Software (and Python) is growing to power ever more of the world, and it’s only getting more complex. How do we handle large distributed systems? Handle cascading failure? Prepare for emergencies and downtime? Aviation has been through it all, and we’ll look at how we can learn from them.
As we move into this world, we bring ourselves deeper into the realm of distributed systems - where failure happens in new and exciting ways. We’ll take a journey through some of these problems, and how to start addressing them - looking to aviation for inspiration, who have been tackling issues like this for decades, and have managed to turn flying into one of the safest forms of transport we know today.
We won’t just look at code problems - we’ll also look deeper at the social side of engineering, and the changes it takes to let teams work on large, distributed projects well. How should you deal with cascading errors and alerts?
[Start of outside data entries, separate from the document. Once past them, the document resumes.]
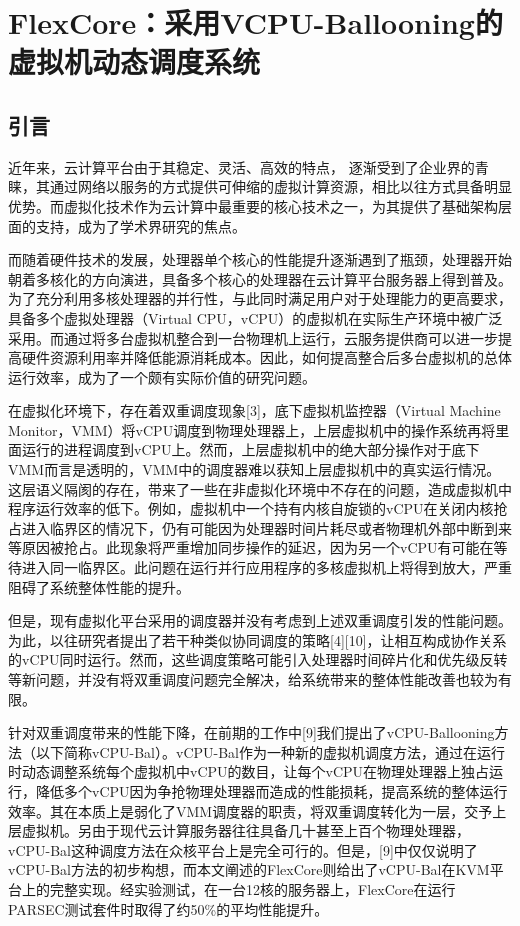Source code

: 
\chapter{FlexCore：采用VCPU-Ballooning的虚拟机动态调度系统}
\label{chap:flexcore}



\section{引言}

近年来，云计算平台由于其稳定、灵活、高效的特点， 逐渐受到了企业界的青睐，其通过网络以服务的方式提供可伸缩的虚拟计算资源，相比以往方式具备明显优势。而虚拟化技术作为云计算中最重要的核心技术之一，为其提供了基础架构层面的支持，成为了学术界研究的焦点。

而随着硬件技术的发展，处理器单个核心的性能提升逐渐遇到了瓶颈，处理器开始朝着多核化的方向演进，具备多个核心的处理器在云计算平台服务器上得到普及。为了充分利用多核处理器的并行性，与此同时满足用户对于处理能力的更高要求，具备多个虚拟处理器（Virtual CPU，vCPU）的虚拟机在实际生产环境中被广泛采用。而通过将多台虚拟机整合到一台物理机上运行，云服务提供商可以进一步提高硬件资源利用率并降低能源消耗成本。因此，如何提高整合后多台虚拟机的总体运行效率，成为了一个颇有实际价值的研究问题。

在虚拟化环境下，存在着双重调度现象[3]，底下虚拟机监控器（Virtual Machine Monitor，VMM）将vCPU调度到物理处理器上，上层虚拟机中的操作系统再将里面运行的进程调度到vCPU上。然而，上层虚拟机中的绝大部分操作对于底下VMM而言是透明的，VMM中的调度器难以获知上层虚拟机中的真实运行情况。这层语义隔阂的存在，带来了一些在非虚拟化环境中不存在的问题，造成虚拟机中程序运行效率的低下。例如，虚拟机中一个持有内核自旋锁的vCPU在关闭内核抢占进入临界区的情况下，仍有可能因为处理器时间片耗尽或者物理机外部中断到来等原因被抢占。此现象将严重增加同步操作的延迟，因为另一个vCPU有可能在等待进入同一临界区。此问题在运行并行应用程序的多核虚拟机上将得到放大，严重阻碍了系统整体性能的提升。

但是，现有虚拟化平台采用的调度器并没有考虑到上述双重调度引发的性能问题。为此，以往研究者提出了若干种类似协同调度的策略[4][10]，让相互构成协作关系的vCPU同时运行。然而，这些调度策略可能引入处理器时间碎片化和优先级反转等新问题，并没有将双重调度问题完全解决，给系统带来的整体性能改善也较为有限。

针对双重调度带来的性能下降，在前期的工作中[9]我们提出了vCPU-Ballooning方法（以下简称vCPU-Bal）。vCPU-Bal作为一种新的虚拟机调度方法，通过在运行时动态调整系统每个虚拟机中vCPU的数目，让每个vCPU在物理处理器上独占运行，降低多个vCPU因为争抢物理处理器而造成的性能损耗，提高系统的整体运行效率。其在本质上是弱化了VMM调度器的职责，将双重调度转化为一层，交予上层虚拟机。另由于现代云计算服务器往往具备几十甚至上百个物理处理器，vCPU-Bal这种调度方法在众核平台上是完全可行的。但是，[9]中仅仅说明了vCPU-Bal方法的初步构想，而本文阐述的FlexCore则给出了vCPU-Bal在KVM平台上的完整实现。经实验测试，在一台12核的服务器上，FlexCore在运行PARSEC测试套件时取得了约50\%的平均性能提升。

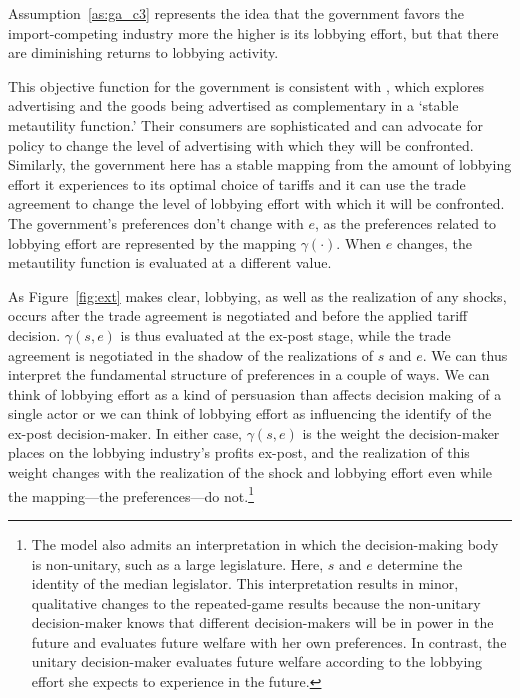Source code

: \documentclass[12pt]{article}
\newcommand{\ga}{\gamma}
\begin{document}
Assumption~\ref{as:ga_c3} represents the idea that the government favors the import-competing industry more the higher is its lobbying effort, but that there are diminishing returns to lobbying activity. 

This objective function for the government is consistent with \Textcite{bm93}, which explores advertising and the goods being advertised as complementary in a `stable metautility function.' Their consumers are sophisticated and can advocate for policy to change the level of advertising with which they will be confronted. Similarly, the government here has a stable mapping from the amount of lobbying effort it experiences to its optimal choice of tariffs and it can use the trade agreement to change the level of lobbying effort with which it will be confronted. The government's preferences don't change with $e$, as the preferences related to lobbying effort are represented by the mapping $\ga(\cdot)$. When $e$ changes, the metautility function is evaluated at a different value.

As Figure~\ref{fig:ext} makes clear, lobbying, as well as the realization of any shocks, occurs after the trade agreement is negotiated and before the applied tariff decision. $\ga(s,e)$ is thus evaluated at the ex-post stage, while the trade agreement is negotiated in the shadow of the realizations of $s$ and $e$. We can thus interpret the fundamental structure of preferences in a couple of ways. We can think of lobbying effort as a kind of persuasion than affects decision making of a single actor or we can think of lobbying effort as influencing the identify of the ex-post decision-maker. In either case, $\ga(s,e)$ is the weight the decision-maker places on the lobbying industry's profits ex-post, and the realization of this weight changes with the realization of the shock and lobbying effort even while the mapping---the preferences---do not.\footnote{The model also admits an interpretation in which the decision-making body is non-unitary, such as a large legislature. Here, $s$ and $e$ determine the identity of the median legislator. This interpretation results in minor, qualitative changes to the repeated-game results because the non-unitary decision-maker knows that different decision-makers will be in power in the future and evaluates future welfare with her own preferences. In contrast, the unitary decision-maker evaluates future welfare according to the lobbying effort she expects to experience in the future.} 
\end{document}
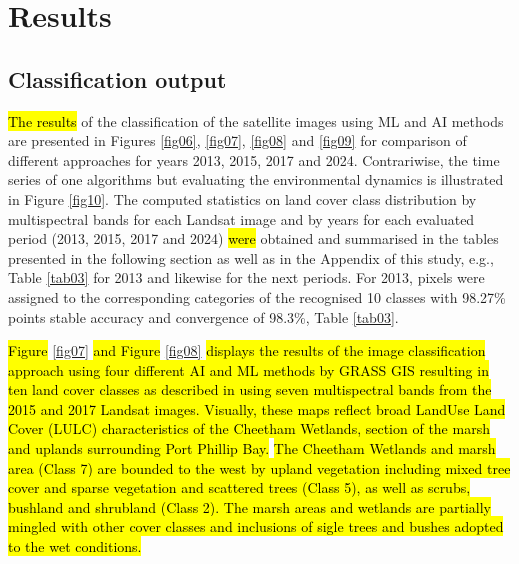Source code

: \documentclass[jmse,article,submit,pdftex,moreauthors]{Definitions/mdpi}
\begin{document}
\section{Results}

\subsection{Classification output}

\hl{The results} of the classification of the satellite images using ML and AI methods are presented in Figures \ref{fig06}, \ref{fig07}, \ref{fig08} and \ref{fig09} for comparison of different approaches for years 2013, 2015, 2017 and 2024. Contrariwise, the time series of one algorithms but evaluating the environmental dynamics is illustrated in Figure \ref{fig10}. The computed statistics on land cover class distribution by multispectral bands for each Landsat image and by years for each evaluated period (2013, 2015, 2017 and 2024) \hl{were} obtained and summarised in the tables presented in the following section as well as in the Appendix of this study, e.g., Table \ref{tab03} for 2013 and likewise for the next periods. For 2013, pixels were assigned to the corresponding categories of the recognised 10 classes with 98.27\% points stable accuracy and convergence of 98.3\%, Table \ref{tab03}.

\hl{Figure} \ref{fig07} \hl{and Figure} \ref{fig08} \hl{displays the results of the image classification approach using four different AI and ML methods by GRASS GIS resulting in ten land cover classes as described in using seven multispectral bands from the 2015 and 2017 Landsat images. Visually, these maps reflect broad LandUse Land Cover (LULC) characteristics of the Cheetham Wetlands, section of the marsh and uplands surrounding Port Phillip Bay.} \hl{The Cheetham Wetlands and marsh area (Class 7) are bounded to the west by upland vegetation including mixed tree cover and sparse vegetation and scattered trees (Class 5), as well as scrubs, bushland and shrubland (Class 2). The marsh areas and wetlands are partially mingled with other cover classes and inclusions of sigle trees and bushes adopted to the wet conditions. }
\end{document}
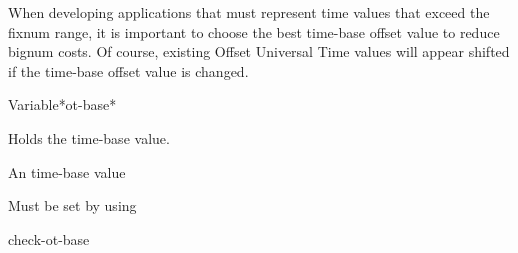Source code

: \documentclass[10pt,twoside,english,pdftex]{article}
\begin{document}
When developing applications that must represent time values that
exceed the fixnum range, it is important to choose the best time-base
offset value to reduce bignum costs.  Of course, existing Offset
Universal Time values will appear shifted if the time-base offset
value is changed.

\W\entities
\T\clearpage


\begin{functiondoc}{Variable}{*ot-base*}{}%

\fnsyntax

\fnpurpose Holds the  time-base value.

\fnpackage {} 

\fnmodule {}

\fnvaluetype An  time-base value

\fninitialvalue Must be set by using 

\begin{alsos}{check-ot-base}
\also[ot2ut]
\also[ut2ot]
\end{alsos}

\end{functiondoc}

\end{document}
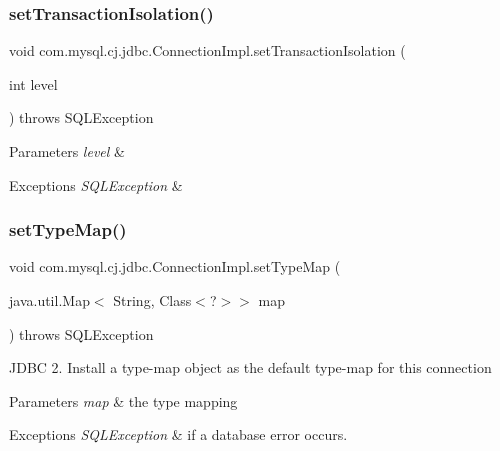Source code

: \subsubsection{\texorpdfstring{set\+Transaction\+Isolation()}{setTransactionIsolation()}}
{\footnotesize\ttfamily void com.\+mysql.\+cj.\+jdbc.\+Connection\+Impl.\+set\+Transaction\+Isolation (\begin{DoxyParamCaption}\item[{int}]{level }\end{DoxyParamCaption}) throws S\+Q\+L\+Exception}


\begin{DoxyParams}{Parameters}
{\em level} & \\
\hline
\end{DoxyParams}

\begin{DoxyExceptions}{Exceptions}
{\em S\+Q\+L\+Exception} & \\
\hline
\end{DoxyExceptions}
\mbox{\label{classcom_1_1mysql_1_1cj_1_1jdbc_1_1_connection_impl_a8cad56f950d2e2faa07c1d8e46116475}} 
\subsubsection{\texorpdfstring{set\+Type\+Map()}{setTypeMap()}}
{\footnotesize\ttfamily void com.\+mysql.\+cj.\+jdbc.\+Connection\+Impl.\+set\+Type\+Map (\begin{DoxyParamCaption}\item[{java.\+util.\+Map$<$ String, Class$<$?$>$$>$}]{map }\end{DoxyParamCaption}) throws S\+Q\+L\+Exception}

J\+D\+BC 2. Install a type-\/map object as the default type-\/map for this connection


\begin{DoxyParams}{Parameters}
{\em map} & the type mapping \\
\hline
\end{DoxyParams}

\begin{DoxyExceptions}{Exceptions}
{\em S\+Q\+L\+Exception} & if a database error occurs. \\
\hline
\end{DoxyExceptions}
\mbox{\label{classcom_1_1mysql_1_1cj_1_1jdbc_1_1_connection_impl_ad33978512e58f5bb84875219ffd8af41}}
How do you work on a single large project without stepping on each other’s toes? How do you handle incident response when something inevitably goes wrong?
There’s changes we can all make to the way we work as engineers - from solo projects to gargantuan, multi-company ones - to write better, more reliable software. This talk will show you some of the options out there that can help you, as well as showing how you should, always, be building for failure.
Watch 'You Have Control: Learning lessons from aviation' on PyCon AU's YouTube account
Andrew is a member of the Django core team, and has been working with Django since 2007, on projects such as South, Django Migrations, and Channels. He works at Eventbrite as a Senior Software Engineer.
When he’s not writing open source or travelling around the world speaking about it, he enjoys flying light aircraft, archery, electronics, and developing games.